= Task =
Everything from the line containing "關鍵字會依字母順序列出，您也可以在「搜尋」方塊中輸入搜尋字串來搜尋關鍵字。 搜尋結果會傳回包含ID或值字串的關鍵字。 DITA" through the last line of the material must be restated word for word, and only that.
(Data for analysis)
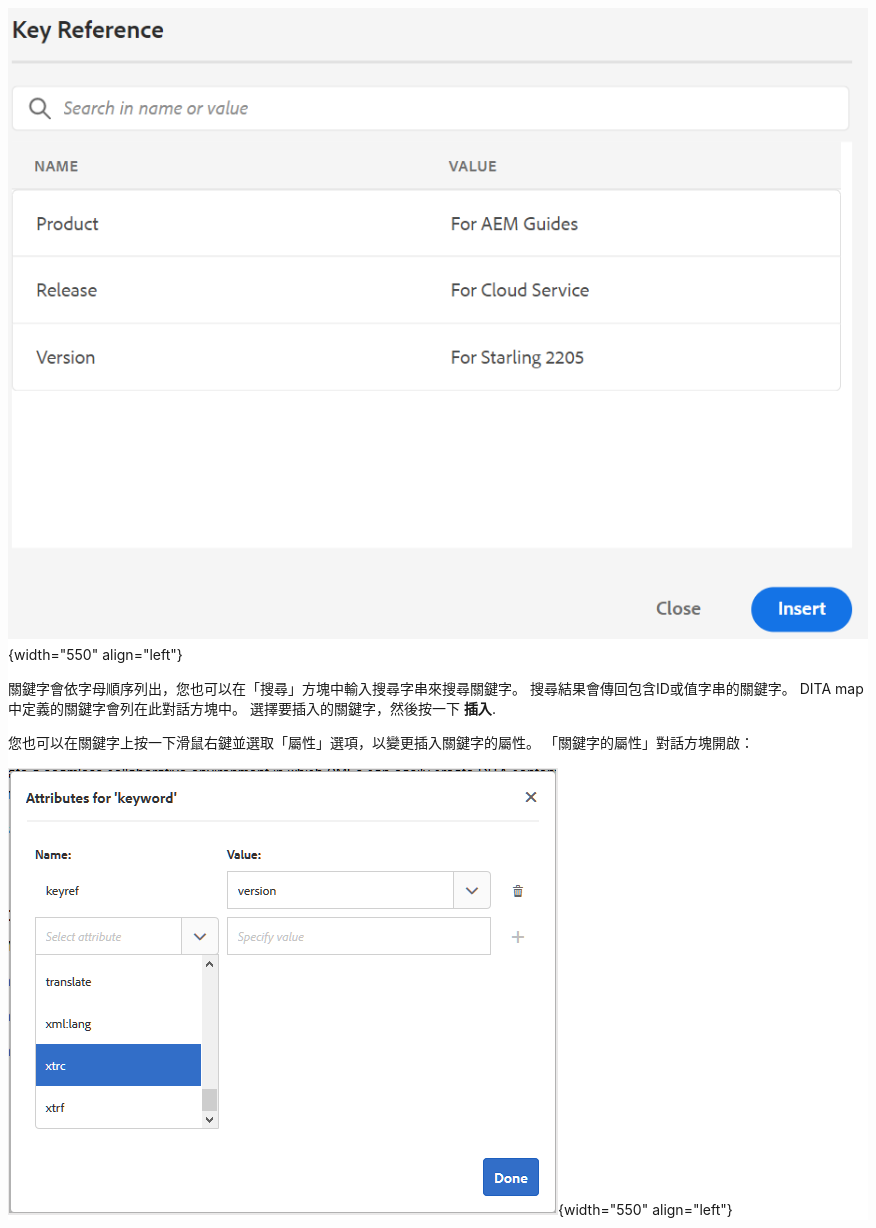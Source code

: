 ![](images/insert-keyword.png){width="550" align="left"}

關鍵字會依字母順序列出，您也可以在「搜尋」方塊中輸入搜尋字串來搜尋關鍵字。 搜尋結果會傳回包含ID或值字串的關鍵字。 DITA map中定義的關鍵字會列在此對話方塊中。 選擇要插入的關鍵字，然後按一下 **插入**.

您也可以在關鍵字上按一下滑鼠右鍵並選取「屬性」選項，以變更插入關鍵字的屬性。 「關鍵字的屬性」對話方塊開啟：

![](images/attributes-for-keyword.png){width="550" align="left"}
(End Data for analysis)
= Result of this exercise =
關鍵字會依字母順序列出，您也可以在「搜尋」方塊中輸入搜尋字串來搜尋關鍵字。 搜尋結果會傳回包含ID或值字串的關鍵字。 DITA map中定義的關鍵字會列在此對話方塊中。 選擇要插入的關鍵字，然後按一下 **插入**.

您也可以在關鍵字上按一下滑鼠右鍵並選取「屬性」選項，以變更插入關鍵字的屬性。 「關鍵字的屬性」對話方塊開啟：

![](images/attributes-for-keyword.png){width="550" align="left"}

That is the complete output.